Malgré ce que je viens d’écrire, je pense que dans certaines circonstances, c’est tout à fait correct de dire à quelqu’un qu’en ce moment c’est trop parce qu’on traverse des choses difficiles. Ce sont deux choses différentes : ne rien vouloir savoir et en avoir trop dans son assiette. Je me souviens d’une collègue à qui je parlais d’un problème que j’avais et qui m’a dit qu’à ce moment sa mère était mourante et elle-même se séparait et qu’elle ne se sentait pas disponible pour m’écouter. Ma réaction a été de lui demander si elle voulait en parler. Pas de me fâcher ni d’exiger qu’on m’écoute. Il y a une énorme différence entre mettre sa limite comme elle l’a fait et dire à l’autre « Je ne suis pas ton psy! » ou encore « Je ne veux pas être affectée par ce que tu vis! ». Ça, c’est juste cheap… surtout que je n’ai jamais pris personne pour mon psy. J’en ai un et il est excellent et à deux nous sommes très efficaces pour comprendre énormément de choses. 

Mon psy aussi a eu la réaction de me dire que les gens ont le droit de ne pas vouloir entendre parler de ces choses. Nous sommes rarement en désaccord, mais là-dessus, je ne suis pas vraiment avec lui-même si je comprends pourquoi il dit et pense cela. Je pense qu’il commence aussi à changer un peu d’idée par contre… Je ne suis pas d’accord, parce que je pense que c’est une responsabilité sociale partagée par tous de ne pas vivre la tête enfoncée dans le sable à ne pas vouloir voir une partie de la réalité et à châtier les personnes qui en parlent. Je pense que c’est une responsabilité communautaire, de se parler, de s’écouter, d’accueillir la souffrance, de travailler ensemble à la dépasser. Il me semble que c’est quelque chose qu’on devrait avoir appris depuis longtemps. 

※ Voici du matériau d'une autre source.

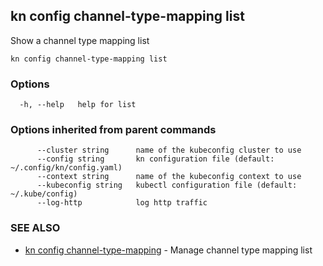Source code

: ## kn config channel-type-mapping list

Show a channel type mapping list

```
kn config channel-type-mapping list
```

### Options

```
  -h, --help   help for list
```

### Options inherited from parent commands

```
      --cluster string      name of the kubeconfig cluster to use
      --config string       kn configuration file (default: ~/.config/kn/config.yaml)
      --context string      name of the kubeconfig context to use
      --kubeconfig string   kubectl configuration file (default: ~/.kube/config)
      --log-http            log http traffic
```

### SEE ALSO

* [kn config channel-type-mapping](kn_config_channel-type-mapping.md)	 - Manage channel type mapping list

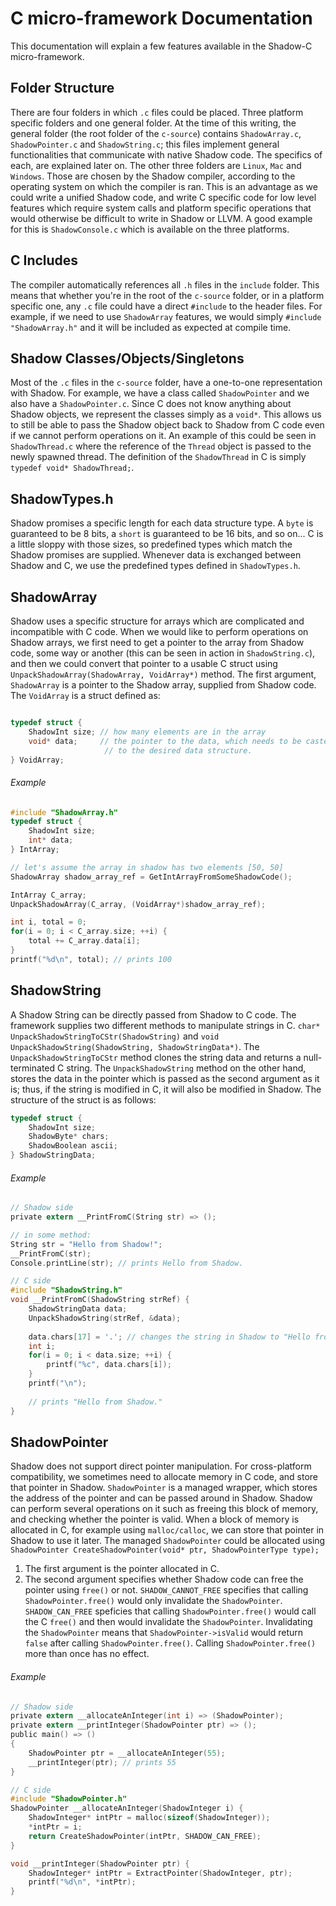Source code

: # C micro-framework Documentation

This documentation will explain a few features available in the Shadow-C micro-framework.

## Folder Structure
There are four folders in which `.c` files could be placed. Three platform specific folders and one general folder.
At the time of this writing, the general folder (the root folder of the `c-source`) contains `ShadowArray.c`, `ShadowPointer.c` and `ShadowString.c`; this files implement general functionalities that communicate with native Shadow code. The specifics of each, are explained later on.
The other three folders are `Linux`, `Mac` and `Windows`. Those are chosen by the Shadow compiler, according to the operating system on which the compiler is ran. This is an advantage as we could write a unified Shadow code, and write C specific code for low level features which require system calls and platform specific operations that would otherwise be difficult to write in Shadow or LLVM. A good example for this is `ShadowConsole.c` which is available on the three platforms.

## C Includes
The compiler automatically references all `.h` files in the `include` folder. This means that whether you're in the root of the `c-source` folder, or in a platform specific one, any `.c` file could have a direct `#include` to the header files. For example, if we need to use `ShadowArray` features, we would simply `#include "ShadowArray.h"` and it will be included as expected at compile time.

## Shadow Classes/Objects/Singletons
Most of the `.c` files in the `c-source` folder, have a one-to-one representation with Shadow. For example, we have a class called `ShadowPointer` and we also have a `ShadowPointer.c`. Since C does not know anything about Shadow objects, we represent the classes simply as a `void*`. This allows us to still be able to pass the Shadow object back to Shadow from C code even if we cannot perform operations on it. An example of this could be seen in `ShadowThread.c` where the reference of the `Thread` object is passed to the newly spawned thread. The definition of the `ShadowThread` in C is simply `typedef void* ShadowThread;`.

## ShadowTypes.h
Shadow promises a specific length for each data structure type. A `byte` is guaranteed to be 8 bits, a `short` is guaranteed to be 16 bits, and so on... C is a little sloppy with those sizes, so predefined types which match the Shadow promises are supplied. Whenever data is exchanged between Shadow and C, we use the predefined types defined in `ShadowTypes.h`. 

## ShadowArray
Shadow uses a specific structure for arrays which are complicated and incompatible with C code. When we would like to perform operations on Shadow arrays, we first need to get a pointer to the array from Shadow code, some way or another (this can be seen in action in `ShadowString.c`), and then we could convert that pointer to a usable C struct using `UnpackShadowArray(ShadowArray, VoidArray*)` method. The first argument, `ShadowArray` is a pointer to the Shadow array, supplied from Shadow code. The `VoidArray` is a struct defined as:
```C

typedef struct {
	ShadowInt size; // how many elements are in the array
	void* data;     // the pointer to the data, which needs to be casted
					 // to the desired data structure.
} VoidArray;
```
###### Example
```C
#include "ShadowArray.h"
typedef struct {
	ShadowInt size;
	int* data;
} IntArray;

// let's assume the array in shadow has two elements [50, 50]
ShadowArray shadow_array_ref = GetIntArrayFromSomeShadowCode();

IntArray C_array;
UnpackShadowArray(C_array, (VoidArray*)shadow_array_ref);

int i, total = 0;
for(i = 0; i < C_array.size; ++i) {
	total += C_array.data[i];
}
printf("%d\n", total); // prints 100
```

## ShadowString
A Shadow String can be directly passed from Shadow to C code. The framework supplies two different methods to manipulate strings in C. `char* UnpackShadowStringToCStr(ShadowString)` and `void UnpackShadowString(ShadowString, ShadowStringData*)`.
The `UnpackShadowStringToCStr` method clones the string data and returns a null-terminated C string. The `UnpackShadowString` method on the other hand, stores the data in the pointer which is passed as the second argument as it is; thus, if the string is modified in C, it will also be modified in Shadow.
The structure of the struct is as follows:
```C
typedef struct {
	ShadowInt size;
	ShadowByte* chars;
	ShadowBoolean ascii;
} ShadowStringData;
```
###### Example
```C
// Shadow side
private extern __PrintFromC(String str) => ();

// in some method:
String str = "Hello from Shadow!";
__PrintFromC(str);
Console.printLine(str); // prints Hello from Shadow.

// C side
#include "ShadowString.h"
void __PrintFromC(ShadowString strRef) {
	ShadowStringData data;
	UnpackShadowString(strRef, &data);
	
	data.chars[17] = '.'; // changes the string in Shadow to "Hello from Shadow."
	int i;
	for(i = 0; i < data.size; ++i) {
		printf("%c", data.chars[i]);
	}
	printf("\n");
	
	// prints "Hello from Shadow."
}
```

## ShadowPointer
Shadow does not support direct pointer manipulation. For cross-platform compatibility, we sometimes need to allocate memory in C code, and store that pointer in Shadow. `ShadowPointer` is a managed wrapper, which stores the address of the pointer and can be passed around in Shadow. Shadow can perform several operations on it such as freeing this block of memory, and checking whether the pointer is valid.
When a block of memory is allocated in C, for example using `malloc/calloc`, we can store that pointer in Shadow to use it later. The managed `ShadowPointer` could be allocated using `ShadowPointer CreateShadowPointer(void* ptr, ShadowPointerType type);`

1. The first argument is the pointer allocated in C.
2. The second argument specifies whether Shadow code can free the pointer using `free()` or not. `SHADOW_CANNOT_FREE` specifies that calling `ShadowPointer.free()` would only invalidate the `ShadowPointer`. `SHADOW_CAN_FREE` speficies that calling `ShadowPointer.free()` would call the C `free()` and then would invalidate the `ShadowPointer`. Invalidating the `ShadowPointer` means that `ShadowPointer->isValid` would return `false` after calling `ShadowPointer.free()`. Calling `ShadowPointer.free()` more than once has no effect.

###### Example
```C
// Shadow side
private extern __allocateAnInteger(int i) => (ShadowPointer);
private extern __printInteger(ShadowPointer ptr) => ();
public main() => ()
{
	ShadowPointer ptr = __allocateAnInteger(55);
	__printInteger(ptr); // prints 55
}

// C side
#include "ShadowPointer.h"
ShadowPointer __allocateAnInteger(ShadowInteger i) {
	ShadowInteger* intPtr = malloc(sizeof(ShadowInteger));
	*intPtr = i;
	return CreateShadowPointer(intPtr, SHADOW_CAN_FREE);
}

void __printInteger(ShadowPointer ptr) {
	ShadowInteger* intPtr = ExtractPointer(ShadowInteger, ptr);
	printf("%d\n", *intPtr);
}
```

Je ne tairai jamais les violences que j’ai vécues, ni celles que les autres vivent. Je ne mettrai jamais de gants pour en parler non plus. Durant mon dernier cours de peinture, une jeune femme vraiment énervante m’a dit que je devrais parler plus doucement de mon travail parce que ça pourrait heurter des gens. Est-ce que quelqu’un peut vraiment m’expliquer comment et pourquoi parler doucement de femmes mortes dans des conditions atroces et traitées comme des déchets? Why the fuck would I do that? Et qui veut réellement que je fasse ça? Quelles sont les motivations réelles de ces personnes? À qui il sert, ce silence?

(Le chiot est enfin arrivé. Il me fait un bien fou. C’est une magnifique photo de son urine, puisque personne ne veut voir ça non plus.)